Jedno z badań prowadzono w RPA, Beninie, Ugandzie i Indiach. Wzięły w nim udział 1333 kobiety. Połowa z nich zabezpieczała się przed stosunkiem specjalnym żelem, do którego dodano lek zabijający wirusa HIV. Połowa stosowała sam żel. Po kilkunastu miesiącach zaskoczeni naukowcy zorientowali się, że w grupie kobiet stosujących lek liczba nowych zakażeń była większa. Program natychmiast przerwano.
Drugie badanie, w którym testowano inny środek dodawany do żelu, objęło 1700 mieszkanek Nigerii. Tym razem leczniczy żel na szczęście nikomu nie zaszkodził, ale i nie pomógł, dlatego dalsze próby również zawieszono.

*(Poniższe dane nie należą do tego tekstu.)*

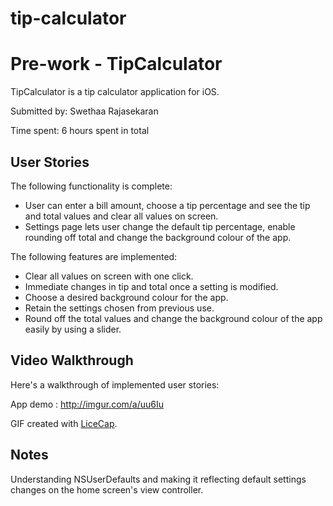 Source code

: # tip-calculator

# Pre-work - TipCalculator

TipCalculator is a tip calculator application for iOS.

Submitted by: Swethaa Rajasekaran

Time spent: 6 hours spent in total

## User Stories

The following functionality is complete:

* User can enter a bill amount, choose a tip percentage and see the tip and total values and clear all values on screen.
* Settings page lets user change the default tip percentage, enable rounding off total and change the background colour of the app.

The following features are implemented:

* Clear all values on screen with one click.
* Immediate changes in tip and total once a setting is modified.
* Choose a desired background colour for the app.
* Retain the settings chosen from previous use.
* Round off the total values and change the background colour of the app easily by using a slider.


## Video Walkthrough 

Here's a walkthrough of implemented user stories:

<href src='http://imgur.com/a/uu6Iu' title='TipCalculatorDemo' width='' alt='TipCalculator' />

App demo : http://imgur.com/a/uu6Iu

GIF created with [LiceCap](http://www.cockos.com/licecap/).

## Notes

Understanding NSUserDefaults and making it reflecting default settings changes on the home screen's view controller.

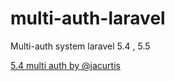 # multi-auth-laravel
Multi-auth system laravel 5.4 , 5.5

[5.4 multi auth by @jacurtis ](https://github.com/DevMarketer/multiauth_tutorial)
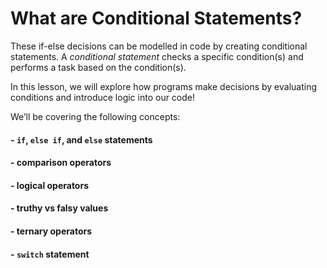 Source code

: # What are Conditional Statements?

These if-else decisions can be modelled in code by creating conditional statements. A *conditional statement* checks a specific condition(s) and performs a task based on the condition(s).

In this lesson, we will explore how programs make decisions by evaluating conditions and introduce logic into our code!

We’ll be covering the following concepts:

#### - `if`, `else if`, and `else` statements
#### - comparison operators
#### - logical operators
#### - truthy vs falsy values
#### - ternary operators
#### - `switch` statement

- Jesteśmy ogromnie rozczarowani wynikami obu testów - przyznała dr Zeda Rosenberg, szefowa międzynarodowej organizacji International Partnership for Microbicides. - Ale te złe wyniki nie mogą sparaliżować dalszych poszukiwań - dodała lekarka.
Naukowcy od dobrych kilku lat próbują opracować bezpieczną i skuteczną metodę zapobiegawczą dla kobiet, która broniłaby je przed zakażeniem się HIV. O ile mężczyźni mogą używać prezerwatyw, o tyle kobiety nie mają do tej pory środka specyficznego dla ich płci. Tymczasem to właśnie one zakażają się HIV znacznie łatwiej od mężczyzn, co sprawia, że odsetek kobiet nosicielek wirusa na świecie wciąż rośnie (w Afryce Subsaharyjskiej wynosi już 57 proc.).
Dzisiejsze rozczarowanie antywirusowym żelem nie jest pierwszym w historii. Siedem lat temu wstrzymano spore badanie żelu z dodatkiem leku zwanego nonoxynol-9. Okazało się, że środek drażnił delikatną śluzówkę pochwy i zwiększał ryzyko zakażenia HIV.